──────── DATA FOR THIS TASK ────────
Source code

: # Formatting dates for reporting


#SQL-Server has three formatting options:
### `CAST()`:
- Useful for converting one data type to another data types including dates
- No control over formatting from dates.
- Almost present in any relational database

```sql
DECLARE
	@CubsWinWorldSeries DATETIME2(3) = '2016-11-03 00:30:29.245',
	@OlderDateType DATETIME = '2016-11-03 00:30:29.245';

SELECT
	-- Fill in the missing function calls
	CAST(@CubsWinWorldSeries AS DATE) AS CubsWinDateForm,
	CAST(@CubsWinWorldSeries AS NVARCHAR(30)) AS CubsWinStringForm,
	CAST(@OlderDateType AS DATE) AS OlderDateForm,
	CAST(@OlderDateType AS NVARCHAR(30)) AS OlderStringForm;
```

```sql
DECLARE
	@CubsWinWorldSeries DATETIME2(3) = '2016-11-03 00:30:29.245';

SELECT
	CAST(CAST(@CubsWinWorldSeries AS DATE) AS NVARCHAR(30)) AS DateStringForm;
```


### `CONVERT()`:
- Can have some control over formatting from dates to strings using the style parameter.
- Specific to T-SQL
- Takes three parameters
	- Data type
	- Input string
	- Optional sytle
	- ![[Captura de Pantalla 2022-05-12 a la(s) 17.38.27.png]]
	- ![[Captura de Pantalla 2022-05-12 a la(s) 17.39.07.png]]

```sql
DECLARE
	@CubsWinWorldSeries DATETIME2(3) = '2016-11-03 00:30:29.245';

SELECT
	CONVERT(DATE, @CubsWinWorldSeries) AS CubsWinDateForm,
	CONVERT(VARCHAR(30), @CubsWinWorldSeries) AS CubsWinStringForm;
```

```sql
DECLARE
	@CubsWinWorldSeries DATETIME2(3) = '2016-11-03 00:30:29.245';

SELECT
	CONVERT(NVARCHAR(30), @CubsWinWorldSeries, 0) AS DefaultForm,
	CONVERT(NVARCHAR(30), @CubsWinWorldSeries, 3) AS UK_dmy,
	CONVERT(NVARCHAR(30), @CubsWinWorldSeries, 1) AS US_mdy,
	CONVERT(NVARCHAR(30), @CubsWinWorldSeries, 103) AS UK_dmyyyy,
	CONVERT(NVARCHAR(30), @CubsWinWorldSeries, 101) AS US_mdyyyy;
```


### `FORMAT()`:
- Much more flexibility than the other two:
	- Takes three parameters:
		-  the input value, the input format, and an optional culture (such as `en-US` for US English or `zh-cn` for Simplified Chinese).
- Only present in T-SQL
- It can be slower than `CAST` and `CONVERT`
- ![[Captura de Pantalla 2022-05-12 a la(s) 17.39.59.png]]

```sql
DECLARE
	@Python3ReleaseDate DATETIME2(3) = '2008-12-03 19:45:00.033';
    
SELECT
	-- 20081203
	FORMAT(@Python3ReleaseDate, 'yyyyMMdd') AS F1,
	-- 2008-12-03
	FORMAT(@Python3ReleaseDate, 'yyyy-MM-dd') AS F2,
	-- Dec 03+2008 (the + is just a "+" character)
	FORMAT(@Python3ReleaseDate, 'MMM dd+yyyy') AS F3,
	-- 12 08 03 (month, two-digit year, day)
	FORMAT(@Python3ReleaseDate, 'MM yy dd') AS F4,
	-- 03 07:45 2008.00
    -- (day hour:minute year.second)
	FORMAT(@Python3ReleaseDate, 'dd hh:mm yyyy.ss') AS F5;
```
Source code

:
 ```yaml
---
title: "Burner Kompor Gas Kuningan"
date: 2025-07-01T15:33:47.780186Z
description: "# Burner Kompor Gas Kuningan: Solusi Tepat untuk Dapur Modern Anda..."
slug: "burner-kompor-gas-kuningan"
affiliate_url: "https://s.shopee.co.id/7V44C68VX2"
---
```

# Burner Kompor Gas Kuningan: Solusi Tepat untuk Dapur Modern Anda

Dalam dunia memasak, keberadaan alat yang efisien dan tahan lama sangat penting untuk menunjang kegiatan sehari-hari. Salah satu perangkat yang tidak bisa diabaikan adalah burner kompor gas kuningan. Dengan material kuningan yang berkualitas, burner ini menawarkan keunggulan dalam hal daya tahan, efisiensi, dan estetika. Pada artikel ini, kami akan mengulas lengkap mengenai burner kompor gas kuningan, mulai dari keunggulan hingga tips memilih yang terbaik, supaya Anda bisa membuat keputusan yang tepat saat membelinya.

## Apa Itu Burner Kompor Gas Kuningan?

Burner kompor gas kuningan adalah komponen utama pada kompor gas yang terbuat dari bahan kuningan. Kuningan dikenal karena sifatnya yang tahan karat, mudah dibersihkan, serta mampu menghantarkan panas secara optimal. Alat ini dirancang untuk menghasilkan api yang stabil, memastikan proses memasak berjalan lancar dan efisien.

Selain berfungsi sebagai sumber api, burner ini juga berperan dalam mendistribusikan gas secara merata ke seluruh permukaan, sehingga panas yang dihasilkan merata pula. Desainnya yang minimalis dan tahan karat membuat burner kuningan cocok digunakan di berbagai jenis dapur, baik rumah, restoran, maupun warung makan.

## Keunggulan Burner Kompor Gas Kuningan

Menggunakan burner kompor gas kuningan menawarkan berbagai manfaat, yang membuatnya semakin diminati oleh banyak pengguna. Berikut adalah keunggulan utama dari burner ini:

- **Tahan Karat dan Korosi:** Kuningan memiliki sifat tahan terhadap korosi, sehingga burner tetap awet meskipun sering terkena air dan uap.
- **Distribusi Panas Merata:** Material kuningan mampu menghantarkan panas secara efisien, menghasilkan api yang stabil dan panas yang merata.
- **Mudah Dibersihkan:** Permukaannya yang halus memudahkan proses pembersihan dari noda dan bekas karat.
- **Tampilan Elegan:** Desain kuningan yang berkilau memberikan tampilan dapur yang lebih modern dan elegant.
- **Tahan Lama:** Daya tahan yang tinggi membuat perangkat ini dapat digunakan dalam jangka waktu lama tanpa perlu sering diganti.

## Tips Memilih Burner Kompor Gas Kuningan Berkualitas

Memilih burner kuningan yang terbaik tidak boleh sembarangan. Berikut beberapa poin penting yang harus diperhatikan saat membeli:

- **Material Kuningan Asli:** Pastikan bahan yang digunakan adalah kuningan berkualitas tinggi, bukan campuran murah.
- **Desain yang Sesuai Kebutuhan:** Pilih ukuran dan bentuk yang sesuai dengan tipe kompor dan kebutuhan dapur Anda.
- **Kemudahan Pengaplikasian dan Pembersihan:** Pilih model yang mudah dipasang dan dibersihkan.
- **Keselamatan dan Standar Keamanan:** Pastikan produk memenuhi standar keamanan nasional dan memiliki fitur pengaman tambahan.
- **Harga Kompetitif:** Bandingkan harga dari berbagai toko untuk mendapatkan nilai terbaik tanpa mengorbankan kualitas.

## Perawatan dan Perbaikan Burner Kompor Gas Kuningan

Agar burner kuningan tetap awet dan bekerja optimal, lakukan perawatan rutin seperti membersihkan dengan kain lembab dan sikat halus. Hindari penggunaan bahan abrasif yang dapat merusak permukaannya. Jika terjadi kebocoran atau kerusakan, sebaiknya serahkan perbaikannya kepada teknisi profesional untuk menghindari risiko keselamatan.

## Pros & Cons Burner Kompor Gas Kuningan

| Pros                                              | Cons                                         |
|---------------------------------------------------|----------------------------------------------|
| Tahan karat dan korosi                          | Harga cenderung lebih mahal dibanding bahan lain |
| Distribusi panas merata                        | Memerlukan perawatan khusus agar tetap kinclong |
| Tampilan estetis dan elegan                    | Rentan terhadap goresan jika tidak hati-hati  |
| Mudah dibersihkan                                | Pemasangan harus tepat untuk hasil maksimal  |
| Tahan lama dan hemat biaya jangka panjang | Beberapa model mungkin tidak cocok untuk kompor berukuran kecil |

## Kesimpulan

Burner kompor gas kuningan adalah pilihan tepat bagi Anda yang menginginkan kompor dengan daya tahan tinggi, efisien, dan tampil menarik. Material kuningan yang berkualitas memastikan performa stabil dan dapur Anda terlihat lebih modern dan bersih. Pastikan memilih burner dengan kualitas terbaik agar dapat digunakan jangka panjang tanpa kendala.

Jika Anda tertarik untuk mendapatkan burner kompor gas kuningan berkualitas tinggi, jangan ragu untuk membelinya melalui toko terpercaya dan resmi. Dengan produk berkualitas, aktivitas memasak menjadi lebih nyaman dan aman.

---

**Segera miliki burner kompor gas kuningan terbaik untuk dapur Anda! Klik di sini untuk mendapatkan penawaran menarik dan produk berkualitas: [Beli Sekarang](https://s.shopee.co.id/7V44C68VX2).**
────────
## WHAT THIS TASK INVOLVES
The required output is each line of the entries that contains the word "cocok".

## SOLUTION FOR THIS EXERCISE
Selain berfungsi sebagai sumber api, burner ini juga berperan dalam mendistribusikan gas secara merata ke seluruh permukaan, sehingga panas yang dihasilkan merata pula. Desainnya yang minimalis dan tahan karat membuat burner kuningan cocok digunakan di berbagai jenis dapur, baik rumah, restoran, maupun warung makan.
| Tahan lama dan hemat biaya jangka panjang | Beberapa model mungkin tidak cocok untuk kompor berukuran kecil |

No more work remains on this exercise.